### Problem
Return each of the entries below precisely, with no pictures in the result.

(Saved data entries)
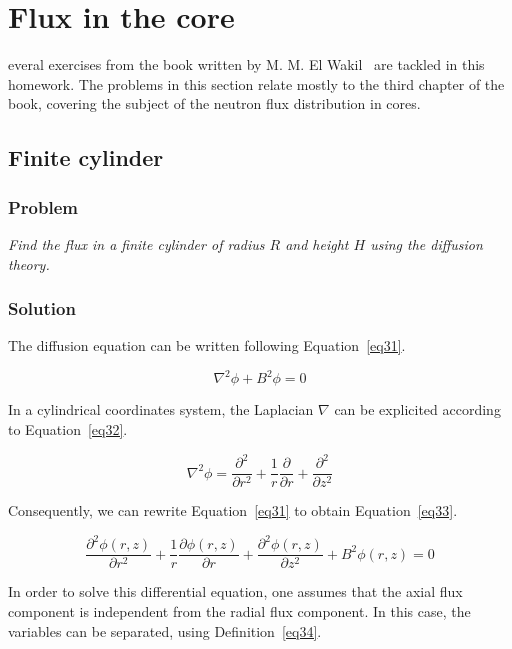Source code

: %
%
\let\textcircled=\pgftextcircled
\chapter{Flux in the core}
\label{chap:intro}

everal exercises from the book written by M. M. El Wakil~\cite{book01} are tackled in this homework. The problems in this section relate mostly to the third chapter of the book, covering the subject of the neutron flux distribution in cores.

\section{Finite cylinder}
\label{prob31}

\subsection{Problem}
\textit{Find the flux in a finite cylinder of radius $R$ and height $H$ using the diffusion theory.}

\subsection{Solution}

The diffusion equation can be written following Equation~\ref{eq31}.

\begin{equation}\label{eq31}
\nabla^2 \phi + B^2\phi = 0
\end{equation}

In a cylindrical coordinates system, the Laplacian $\nabla$ can be explicited according to Equation~\ref{eq32}.

\begin{equation}\label{eq32}
\nabla^2 \phi = \frac{\partial^2}{\partial r^2} + \frac{1}{r}\frac{\partial}{\partial r} + \frac{\partial^2}{\partial z^2}
\end{equation}

Consequently, we can rewrite Equation~\ref{eq31} to obtain Equation~\ref{eq33}.


\begin{equation}\label{eq33}
\frac{\partial^2 \phi(r, z)}{\partial r^2} + \frac{1}{r}\frac{\partial \phi(r, z)}{\partial r} + \frac{\partial^2 \phi(r, z)}{\partial z^2} + B^2\phi(r, z) = 0
\end{equation}

In order to solve this differential equation, one assumes that the axial flux component is independent from the radial flux component. In this case, the variables can be separated, using Definition~\ref{eq34}.


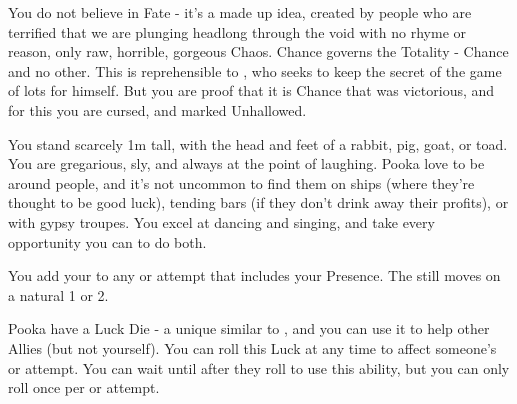 {  You do not believe in Fate - it's a made up idea, created by people who are terrified that we are plunging headlong through the void with no rhyme or reason, only raw, horrible, gorgeous Chaos.  Chance governs the Totality - Chance and no other. This is reprehensible to \TheAuthority, who seeks to keep the secret of the game of lots for himself.  But you are proof that it is Chance that was victorious, and for this you are cursed, and marked Unhallowed.

  You stand scarcely 1m tall, with the head and feet of a rabbit, pig, goat, or toad.  You are gregarious, sly, and always at the point of laughing.  Pooka love to be around people, and it's not uncommon to find them on ships (where they're thought to be good luck), tending bars (if they don't drink away their profits), or with gypsy troupes.  You excel at dancing and singing, and take every opportunity you can to do both.

  \cbreak





  You add your \LVL to any \RO or \RB attempt that includes your Presence.  The \UD still moves \DCDOWN on a natural 1 or 2.


  Pooka have a Luck Die - a unique \UD similar to , and you can use it to help other Allies (but not yourself).  You can roll this Luck \UD at any time to affect someone's \RO or \RB attempt. You can wait until after they roll to use this ability, but you can only roll once per \RO or \RB attempt.



}
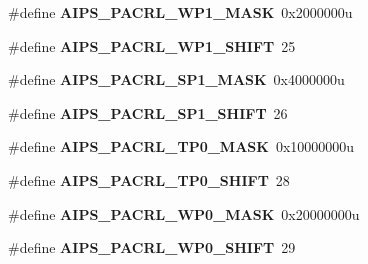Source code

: \begin{DoxyCompactItemize}
\item 
\hypertarget{group___a_i_p_s___register___masks_ga906d8fa56769e12d438090dca4ebcb69}{}\#define {\bfseries A\+I\+P\+S\+\_\+\+P\+A\+C\+R\+L\+\_\+\+W\+P1\+\_\+\+M\+A\+S\+K}~0x2000000u\label{group___a_i_p_s___register___masks_ga906d8fa56769e12d438090dca4ebcb69}

\item 
\hypertarget{group___a_i_p_s___register___masks_ga73ade8625dbe5121d5e871b91c394abd}{}\#define {\bfseries A\+I\+P\+S\+\_\+\+P\+A\+C\+R\+L\+\_\+\+W\+P1\+\_\+\+S\+H\+I\+F\+T}~25\label{group___a_i_p_s___register___masks_ga73ade8625dbe5121d5e871b91c394abd}

\item 
\hypertarget{group___a_i_p_s___register___masks_gaec0ae8a4db0b0a8f69e5c6b85b85fcb5}{}\#define {\bfseries A\+I\+P\+S\+\_\+\+P\+A\+C\+R\+L\+\_\+\+S\+P1\+\_\+\+M\+A\+S\+K}~0x4000000u\label{group___a_i_p_s___register___masks_gaec0ae8a4db0b0a8f69e5c6b85b85fcb5}

\item 
\hypertarget{group___a_i_p_s___register___masks_ga2da94a2960a1befd9a63381d016eb0fa}{}\#define {\bfseries A\+I\+P\+S\+\_\+\+P\+A\+C\+R\+L\+\_\+\+S\+P1\+\_\+\+S\+H\+I\+F\+T}~26\label{group___a_i_p_s___register___masks_ga2da94a2960a1befd9a63381d016eb0fa}

\item 
\hypertarget{group___a_i_p_s___register___masks_gaefd0ffd9d4a2ba5b9700ff85ba7e6c9b}{}\#define {\bfseries A\+I\+P\+S\+\_\+\+P\+A\+C\+R\+L\+\_\+\+T\+P0\+\_\+\+M\+A\+S\+K}~0x10000000u\label{group___a_i_p_s___register___masks_gaefd0ffd9d4a2ba5b9700ff85ba7e6c9b}

\item 
\hypertarget{group___a_i_p_s___register___masks_gad4ee7c9015ca3ce0a1af0e5e6eb68cf6}{}\#define {\bfseries A\+I\+P\+S\+\_\+\+P\+A\+C\+R\+L\+\_\+\+T\+P0\+\_\+\+S\+H\+I\+F\+T}~28\label{group___a_i_p_s___register___masks_gad4ee7c9015ca3ce0a1af0e5e6eb68cf6}

\item 
\hypertarget{group___a_i_p_s___register___masks_ga2d38d55a84ecc02f53d03af165de462d}{}\#define {\bfseries A\+I\+P\+S\+\_\+\+P\+A\+C\+R\+L\+\_\+\+W\+P0\+\_\+\+M\+A\+S\+K}~0x20000000u\label{group___a_i_p_s___register___masks_ga2d38d55a84ecc02f53d03af165de462d}

\item 
\hypertarget{group___a_i_p_s___register___masks_gad463bdb994530b66aa510e16b99666b5}{}\#define {\bfseries A\+I\+P\+S\+\_\+\+P\+A\+C\+R\+L\+\_\+\+W\+P0\+\_\+\+S\+H\+I\+F\+T}~29\label{group___a_i_p_s___register___masks_gad463bdb994530b66aa510e16b99666b5}


\end{DoxyCompactItemize}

### Solved exercise
Source code

: %
%
\let\textcircled=\pgftextcircled
\chapter{Flux in the core}
\label{chap:intro}

everal exercises from the book written by M. M. El Wakil~\cite{book01} are tackled in this homework. The problems in this section relate mostly to the third chapter of the book, covering the subject of the neutron flux distribution in cores.

\section{Finite cylinder}
\label{prob31}

\subsection{Problem}
\textit{Find the flux in a finite cylinder of radius $R$ and height $H$ using the diffusion theory.}

\subsection{Solution}

The diffusion equation can be written following Equation~\ref{eq31}.

\begin{equation}\label{eq31}
\nabla^2 \phi + B^2\phi = 0
\end{equation}

In a cylindrical coordinates system, the Laplacian $\nabla$ can be explicited according to Equation~\ref{eq32}.

\begin{equation}\label{eq32}
\nabla^2 \phi = \frac{\partial^2}{\partial r^2} + \frac{1}{r}\frac{\partial}{\partial r} + \frac{\partial^2}{\partial z^2}
\end{equation}

Consequently, we can rewrite Equation~\ref{eq31} to obtain Equation~\ref{eq33}.


\begin{equation}\label{eq33}
\frac{\partial^2 \phi(r, z)}{\partial r^2} + \frac{1}{r}\frac{\partial \phi(r, z)}{\partial r} + \frac{\partial^2 \phi(r, z)}{\partial z^2} + B^2\phi(r, z) = 0
\end{equation}

In order to solve this differential equation, one assumes that the axial flux component is independent from the radial flux component. In this case, the variables can be separated, using Definition~\ref{eq34}.


 {  You do not believe in Fate - it's a made up idea, created by people who are terrified that we are plunging headlong through the void with no rhyme or reason, only raw, horrible, gorgeous Chaos.  Chance governs the Totality - Chance and no other. This is reprehensible to \TheAuthority, who seeks to keep the secret of the game of lots for himself.  But you are proof that it is Chance that was victorious, and for this you are cursed, and marked Unhallowed.

  You stand scarcely 1m tall, with the head and feet of a rabbit, pig, goat, or toad.  You are gregarious, sly, and always at the point of laughing.  Pooka love to be around people, and it's not uncommon to find them on ships (where they're thought to be good luck), tending bars (if they don't drink away their profits), or with gypsy troupes.  You excel at dancing and singing, and take every opportunity you can to do both.

  \cbreak





  You add your \LVL to any \RO or \RB attempt that includes your Presence.  The \UD still moves \DCDOWN on a natural 1 or 2.


  Pooka have a Luck Die - a unique \UD similar to , and you can use it to help other Allies (but not yourself).  You can roll this Luck \UD at any time to affect someone's \RO or \RB attempt. You can wait until after they roll to use this ability, but you can only roll once per \RO or \RB attempt.



}
Source code

: \begin{DoxyCompactItemize}
\item 
\hypertarget{group___a_i_p_s___register___masks_ga906d8fa56769e12d438090dca4ebcb69}{}\#define {\bfseries A\+I\+P\+S\+\_\+\+P\+A\+C\+R\+L\+\_\+\+W\+P1\+\_\+\+M\+A\+S\+K}~0x2000000u\label{group___a_i_p_s___register___masks_ga906d8fa56769e12d438090dca4ebcb69}

\item 
\hypertarget{group___a_i_p_s___register___masks_ga73ade8625dbe5121d5e871b91c394abd}{}\#define {\bfseries A\+I\+P\+S\+\_\+\+P\+A\+C\+R\+L\+\_\+\+W\+P1\+\_\+\+S\+H\+I\+F\+T}~25\label{group___a_i_p_s___register___masks_ga73ade8625dbe5121d5e871b91c394abd}

\item 
\hypertarget{group___a_i_p_s___register___masks_gaec0ae8a4db0b0a8f69e5c6b85b85fcb5}{}\#define {\bfseries A\+I\+P\+S\+\_\+\+P\+A\+C\+R\+L\+\_\+\+S\+P1\+\_\+\+M\+A\+S\+K}~0x4000000u\label{group___a_i_p_s___register___masks_gaec0ae8a4db0b0a8f69e5c6b85b85fcb5}

\item 
\hypertarget{group___a_i_p_s___register___masks_ga2da94a2960a1befd9a63381d016eb0fa}{}\#define {\bfseries A\+I\+P\+S\+\_\+\+P\+A\+C\+R\+L\+\_\+\+S\+P1\+\_\+\+S\+H\+I\+F\+T}~26\label{group___a_i_p_s___register___masks_ga2da94a2960a1befd9a63381d016eb0fa}

\item 
\hypertarget{group___a_i_p_s___register___masks_gaefd0ffd9d4a2ba5b9700ff85ba7e6c9b}{}\#define {\bfseries A\+I\+P\+S\+\_\+\+P\+A\+C\+R\+L\+\_\+\+T\+P0\+\_\+\+M\+A\+S\+K}~0x10000000u\label{group___a_i_p_s___register___masks_gaefd0ffd9d4a2ba5b9700ff85ba7e6c9b}

\item 
\hypertarget{group___a_i_p_s___register___masks_gad4ee7c9015ca3ce0a1af0e5e6eb68cf6}{}\#define {\bfseries A\+I\+P\+S\+\_\+\+P\+A\+C\+R\+L\+\_\+\+T\+P0\+\_\+\+S\+H\+I\+F\+T}~28\label{group___a_i_p_s___register___masks_gad4ee7c9015ca3ce0a1af0e5e6eb68cf6}

\item 
\hypertarget{group___a_i_p_s___register___masks_ga2d38d55a84ecc02f53d03af165de462d}{}\#define {\bfseries A\+I\+P\+S\+\_\+\+P\+A\+C\+R\+L\+\_\+\+W\+P0\+\_\+\+M\+A\+S\+K}~0x20000000u\label{group___a_i_p_s___register___masks_ga2d38d55a84ecc02f53d03af165de462d}

\item 
\hypertarget{group___a_i_p_s___register___masks_gad463bdb994530b66aa510e16b99666b5}{}\#define {\bfseries A\+I\+P\+S\+\_\+\+P\+A\+C\+R\+L\+\_\+\+W\+P0\+\_\+\+S\+H\+I\+F\+T}~29\label{group___a_i_p_s___register___masks_gad463bdb994530b66aa510e16b99666b5}


\end{DoxyCompactItemize}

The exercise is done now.